The Court of Cassation upheld the ruling of the Court of Appeal, reasoning as follows.
|A likely instance|
of illicit treatment of personal data
The Court analysed the relevant legislative framework, including the Data Protection Code and the legislative decree by which Italy implemented the Ecommerce Directive, and concluded that:
- There is no general obligation on ISPs to monitor the information and data provided by third parties.
- There is no obligation on ISPs (having a criminal nature) to inform the subject who has provided the data about his/her obligations under data protection laws. This is because an ISP cannot be consider itself as a personal data controller within Article 167 of the Data Protection Code. A personal data controller is only the subject who has the power to determine the objectives and means through which the treatment of personal data is due to take place and, as a consequence, is required to manage the risks associated with such treatment and obtain the consent required from interested parties.
- A hosting provider merely stores information provided by recipients of its service. As such, it has neither control over the data stored nor contributes in any way to their selection or management. Pursuant to Article 14 of the Ecommerce Directive, liability of a hosting provider may arise only where: (a) it does not have actual knowledge of illegal activity or information and, as regards claims for damages, is not aware of facts or circumstances from which the illegal activity or information is apparent; or (b) upon obtaining such knowledge or awareness, it acts expeditiously to remove or to disable access to the information.

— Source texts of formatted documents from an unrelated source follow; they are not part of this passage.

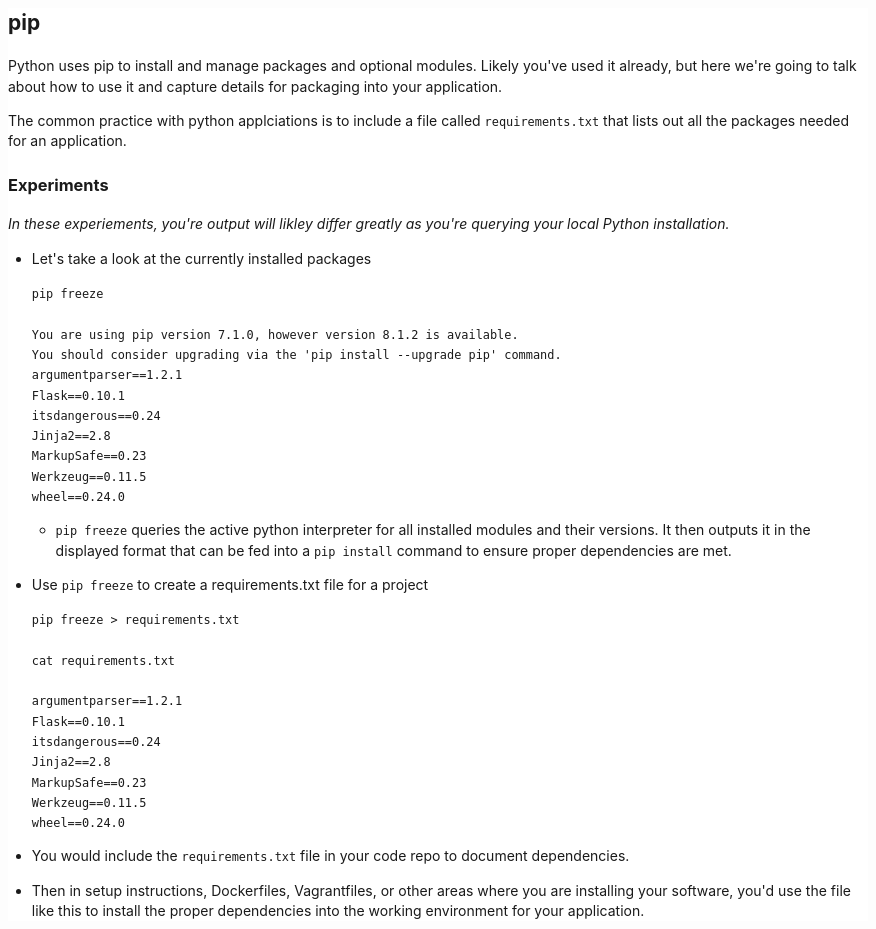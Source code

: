 ## pip

Python uses pip to install and manage packages and optional modules.  Likely you've used it already, but here we're going to talk about how to use it and capture details for packaging into your application.  

The common practice with python applciations is to include a file called `requirements.txt` that lists out all the packages needed for an application.  

### Experiments

*In these experiements, you're output will likley differ greatly as you're querying your local Python installation.* 

* Let's take a look at the currently installed packages

	```
	pip freeze
	
	You are using pip version 7.1.0, however version 8.1.2 is available.
	You should consider upgrading via the 'pip install --upgrade pip' command.
	argumentparser==1.2.1
	Flask==0.10.1
	itsdangerous==0.24
	Jinja2==2.8
	MarkupSafe==0.23
	Werkzeug==0.11.5
	wheel==0.24.0
	
	```
	
	* `pip freeze` queries the active python interpreter for all installed modules and their versions.  It then outputs it in the displayed format that can be fed into a `pip install` command to ensure proper dependencies are met.
* Use `pip freeze` to create a requirements.txt file for a project 

	```
	pip freeze > requirements.txt 
	
	cat requirements.txt 
	
	argumentparser==1.2.1
	Flask==0.10.1
	itsdangerous==0.24
	Jinja2==2.8
	MarkupSafe==0.23
	Werkzeug==0.11.5
	wheel==0.24.0
	
	```

* You would include the `requirements.txt` file in your code repo to document dependencies.  
* Then in setup instructions, Dockerfiles, Vagrantfiles, or other areas where you are installing your software, you'd use the file like this to install the proper dependencies into the working environment for your application.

- This means that, even in the context of data protection obligations, until the ISP obtains knowledge of the illicit nature of the information it stores, it cannot be considered as a personal data controller. Of course, as soon as the ISP becomes aware of the illicit nature of such information, it has an obligation to remove or make such information inaccessible. If it fails to do so, the ISP can be considered as a personal data controller and, as such, be subject to relevant obligations and sanctions under the Personal Data Code.
- Although the protection of individuals with regard to the processing of personal data is governed by specific directives [Directive 95/46/EC and Directive 97/66/EC, although EU Commission is currently engaged in comprehensive reform of data protection rules] and not the Ecommerce Directive [see recital 14], the latter serves to clarify further the relevant legislative framework applicable to data protection and privacy.